Chengannur: The future political map of Kerala could be decided by the way the Chengannur Assembly constituency chooses to vote on May 28 for the crucial byelection. The BJP, if elected from the constituency, promises to redraw the map of the state by carving out a new district which will have Chengannur as its headquarters.
The proposal, which BJP candidate P S Sreedharan Pillai terms his biggest poll promise, has, however, been snubbed by the CPM and the Congress alike. The two major rivals echo each other while dismissing the saffron party's proposal as impractical and unwarranted.

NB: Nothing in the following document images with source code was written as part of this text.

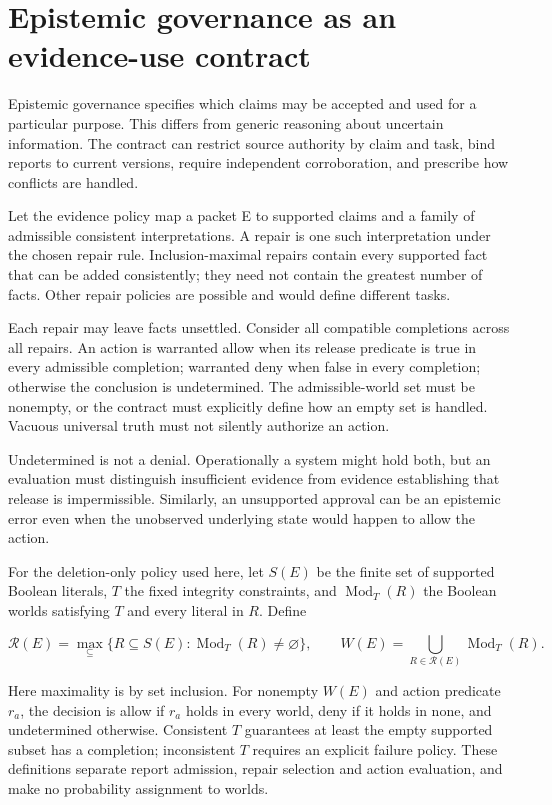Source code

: \documentclass[a4paper,preprint,12pt,numbers,nopreprintline]{elsarticle}
\begin{document}
\section{Epistemic governance as an evidence-use contract}

Epistemic governance specifies which claims may be accepted and used for a particular purpose. This differs from generic reasoning about uncertain information. The contract can restrict source authority by claim and task, bind reports to current versions, require independent corroboration, and prescribe how conflicts are handled.

Let the evidence policy map a packet E to supported claims and a family of admissible consistent interpretations. A repair is one such interpretation under the chosen repair rule. Inclusion-maximal repairs contain every supported fact that can be added consistently; they need not contain the greatest number of facts. Other repair policies are possible and would define different tasks.

Each repair may leave facts unsettled. Consider all compatible completions across all repairs. An action is warranted allow when its release predicate is true in every admissible completion; warranted deny when false in every completion; otherwise the conclusion is undetermined. The admissible-world set must be nonempty, or the contract must explicitly define how an empty set is handled. Vacuous universal truth must not silently authorize an action.



Undetermined is not a denial. Operationally a system might hold both, but an evaluation must distinguish insufficient evidence from evidence establishing that release is impermissible. Similarly, an unsupported approval can be an epistemic error even when the unobserved underlying state would happen to allow the action.

For the deletion-only policy used here, let \(S(E)\) be the finite set of supported Boolean literals, \(T\) the fixed integrity constraints, and \(\operatorname{Mod}_T(R)\) the Boolean worlds satisfying \(T\) and every literal in \(R\). Define

\[
\mathcal R(E)=\max_{\subseteq}\{R\subseteq S(E):\operatorname{Mod}_T(R)\ne\varnothing\},
\qquad
W(E)=\bigcup_{R\in\mathcal R(E)}\operatorname{Mod}_T(R).
\]

Here maximality is by set inclusion. For nonempty \(W(E)\) and action predicate \(r_a\), the decision is allow if \(r_a\) holds in every world, deny if it holds in none, and undetermined otherwise. Consistent \(T\) guarantees at least the empty supported subset has a completion; inconsistent \(T\) requires an explicit failure policy. These definitions separate report admission, repair selection and action evaluation, and make no probability assignment to worlds.
\end{document}
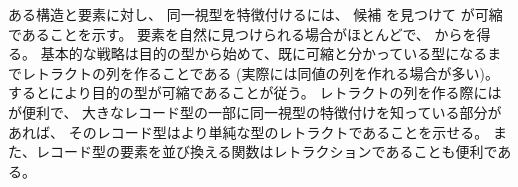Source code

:\documentclass[index]{subfiles}
\begin{document}





ある構造と要素に対し、
同一視型を特徴付けるには、
候補
を見つけて
が可縮であることを示す。
要素を自然に見つけられる場合がほとんどで、
からを得る。
基本的な戦略は目的の型から始めて、既に可縮と分かっている型になるまでレトラクトの列を作ることである
(実際には同値の列を作れる場合が多い)。
するとにより目的の型が可縮であることが従う。
レトラクトの列を作る際にはが便利で、
大きなレコード型の一部に同一視型の特徴付けを知っている部分があれば、
そのレコード型はより単純な型のレトラクトであることを示せる。
また、レコード型の要素を並び換える関数はレトラクションであることも便利である。


\end{document}
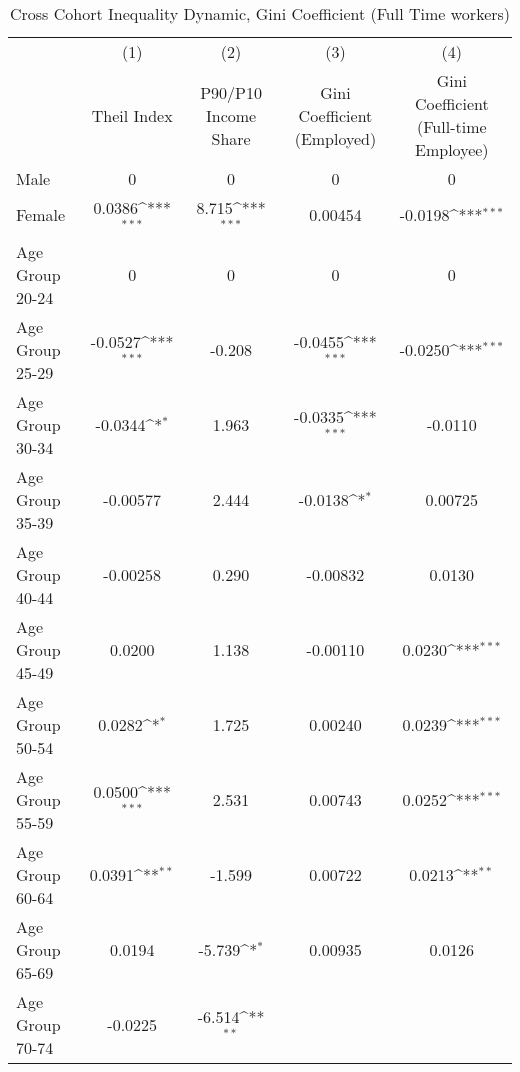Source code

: \begin{table}[htbp]\centering
\def\sym#1{\ifmmode^{#1}\else\(^{#1}\)\fi}
\caption{Cross Cohort Inequality Dynamic, Gini Coefficient (Full Time workers)\label{reg2}}
\begin{tabular}{l*{4}{c}}
\hline\hline
                    &\multicolumn{1}{c}{(1)}&\multicolumn{1}{c}{(2)}&\multicolumn{1}{c}{(3)}&\multicolumn{1}{c}{(4)}\\
                    &\multicolumn{1}{c}{Theil Index}&\multicolumn{1}{c}{P90/P10 Income Share}&\multicolumn{1}{c}{Gini Coefficient (Employed)}&\multicolumn{1}{c}{Gini Coefficient (Full-time Employee)}\\
\hline
Male                &           0         &           0         &           0         &           0         \\
Female              &      0.0386\sym{***}&       8.715\sym{***}&     0.00454         &     -0.0198\sym{***}\\
Age Group 20-24     &           0         &           0         &           0         &           0         \\
Age Group 25-29     &     -0.0527\sym{***}&      -0.208         &     -0.0455\sym{***}&     -0.0250\sym{***}\\
Age Group 30-34     &     -0.0344\sym{*}  &       1.963         &     -0.0335\sym{***}&     -0.0110         \\
Age Group 35-39     &    -0.00577         &       2.444         &     -0.0138\sym{*}  &     0.00725         \\
Age Group 40-44     &    -0.00258         &       0.290         &    -0.00832         &      0.0130         \\
Age Group 45-49     &      0.0200         &       1.138         &    -0.00110         &      0.0230\sym{***}\\
Age Group 50-54     &      0.0282\sym{*}  &       1.725         &     0.00240         &      0.0239\sym{***}\\
Age Group 55-59     &      0.0500\sym{***}&       2.531         &     0.00743         &      0.0252\sym{***}\\
Age Group 60-64     &      0.0391\sym{**} &      -1.599         &     0.00722         &      0.0213\sym{**} \\
Age Group 65-69     &      0.0194         &      -5.739\sym{*}  &     0.00935         &      0.0126         \\
Age Group 70-74     &     -0.0225         &      -6.514\sym{**} &                     &                     \\

\end{tabular}
\end{table}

Pillai, who hopes to emerge the winner bettering his impressive performance in Chengannur in the Assembly polls in 2016, was all confident when announcing his unusual promise to Onmanorama amid a hectic campaign on Tuesday. The BJP, ever since the campaign began, has been projecting Chengannur as an underdeveloped constituency and a victim of the state's traditional two-front politics. The party's proposal to make a new district around Chengannur is its panacea for all the alleged infrastructure and administrative crises in the area.
However, the details of the proposal have not been divulged.

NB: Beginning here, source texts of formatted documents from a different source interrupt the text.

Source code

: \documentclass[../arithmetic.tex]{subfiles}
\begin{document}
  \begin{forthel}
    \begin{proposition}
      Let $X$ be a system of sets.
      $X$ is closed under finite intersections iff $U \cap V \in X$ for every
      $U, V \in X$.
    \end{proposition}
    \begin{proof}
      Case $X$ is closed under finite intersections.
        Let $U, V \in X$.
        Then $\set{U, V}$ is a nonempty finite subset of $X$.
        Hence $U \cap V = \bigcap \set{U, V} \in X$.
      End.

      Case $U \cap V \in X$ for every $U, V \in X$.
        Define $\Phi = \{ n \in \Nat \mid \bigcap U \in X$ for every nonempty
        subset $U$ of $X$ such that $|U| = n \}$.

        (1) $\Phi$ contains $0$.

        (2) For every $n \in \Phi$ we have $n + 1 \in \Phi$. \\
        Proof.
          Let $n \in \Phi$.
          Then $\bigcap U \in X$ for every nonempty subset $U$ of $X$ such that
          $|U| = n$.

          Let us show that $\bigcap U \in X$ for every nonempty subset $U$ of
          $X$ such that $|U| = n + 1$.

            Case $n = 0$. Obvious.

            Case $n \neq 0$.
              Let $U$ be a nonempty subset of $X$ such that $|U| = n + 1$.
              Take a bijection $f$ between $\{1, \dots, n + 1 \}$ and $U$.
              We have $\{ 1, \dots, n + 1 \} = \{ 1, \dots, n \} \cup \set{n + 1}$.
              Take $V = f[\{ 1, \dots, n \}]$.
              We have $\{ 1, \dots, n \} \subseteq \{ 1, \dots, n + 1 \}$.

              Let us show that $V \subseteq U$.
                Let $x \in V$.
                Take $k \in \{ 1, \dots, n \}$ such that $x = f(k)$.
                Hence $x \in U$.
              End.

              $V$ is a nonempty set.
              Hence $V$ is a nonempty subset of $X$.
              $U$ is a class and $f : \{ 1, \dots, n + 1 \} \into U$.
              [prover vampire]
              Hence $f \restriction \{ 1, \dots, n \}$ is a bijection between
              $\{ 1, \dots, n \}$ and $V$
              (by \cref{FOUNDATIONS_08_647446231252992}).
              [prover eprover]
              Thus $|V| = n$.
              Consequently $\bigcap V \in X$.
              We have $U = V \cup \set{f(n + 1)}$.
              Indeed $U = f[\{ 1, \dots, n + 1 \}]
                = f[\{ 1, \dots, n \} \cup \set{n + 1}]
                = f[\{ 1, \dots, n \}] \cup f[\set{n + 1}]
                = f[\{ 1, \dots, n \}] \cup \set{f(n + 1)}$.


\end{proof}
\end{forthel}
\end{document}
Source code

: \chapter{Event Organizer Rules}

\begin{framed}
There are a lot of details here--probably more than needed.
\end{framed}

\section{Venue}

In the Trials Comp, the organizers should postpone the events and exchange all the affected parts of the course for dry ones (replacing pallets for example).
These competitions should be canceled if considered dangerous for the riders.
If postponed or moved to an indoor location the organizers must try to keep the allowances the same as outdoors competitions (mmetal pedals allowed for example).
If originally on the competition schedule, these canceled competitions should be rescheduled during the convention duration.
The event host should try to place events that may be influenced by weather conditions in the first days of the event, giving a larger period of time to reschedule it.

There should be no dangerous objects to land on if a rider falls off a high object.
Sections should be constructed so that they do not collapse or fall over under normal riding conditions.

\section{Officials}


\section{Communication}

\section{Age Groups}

Sources in the BJP, who were part of the campaign, said the demand for a separate district for the people of Chengannur has been there in the air for a long time. "The demand for a central Travancore district was raised decades ago. It paved way for the formation of Pathanamthitta district in the early 1980s. Even then the people of Chengannur wanted the area to be a part of Pathanamthitta district. However, it remained with Alappuzha district," the source said.
However, this claim of a long-term demand is disputed. The people with whom Onmanorama spoke were not very keen about the idea. "Sreedharan Pillai sir said it. Let's see what his plans are," said an elderly voter who vowed to vote for the BJP.
'Unwanted and impractical'
The ruling CPM dismisses the proposal as unwanted and impractical. Finance minister T M Thomas Isaac, who is in the forefront of LDF's campaign, said Kerala does not need another district. Asked what he thought would have prompted the BJP to moot such an unusual idea, Isaac belittled the promise saying he did not consider the BJP as a key contender.
The Congress, aiming to come back to power in its traditional stronghold where it had to suffer loss in the 2016 polls, also does not take the poll plank of a separate district seriously. Its candidate D Vijayakumar counters the proposal with the promise of a development authority for Chengannur.
"If at all Kerala decides to form a new district, I think it will be in Muvattupuzha which is the biggest taluk in the state. The demand to make Chengannur a district is unwanted," he told Onmanorama.
Chengannur is witnessing a triangular contest with the LDF, UDF and BJP eyeing to win the seat at any cost. Though the result of the bypoll, necessitated by the death of CPM's K K Ramachandran Nair, will not affect the power equations in the state, a win is a must for the CPM to prove that there is no anti-incumbency threat to the Pinarayi Vijayan government. The Congress needs to wrest the seat from CPM to claim that its traditional vote base is intact and has not slid towards the BJP in the Narendra Modi wave. The BJP, which leapfrogged to a whopping 29 per cent votes last time from a meagre 6%, can't think of a fall in the numbers.
The poll result will be known on May 31.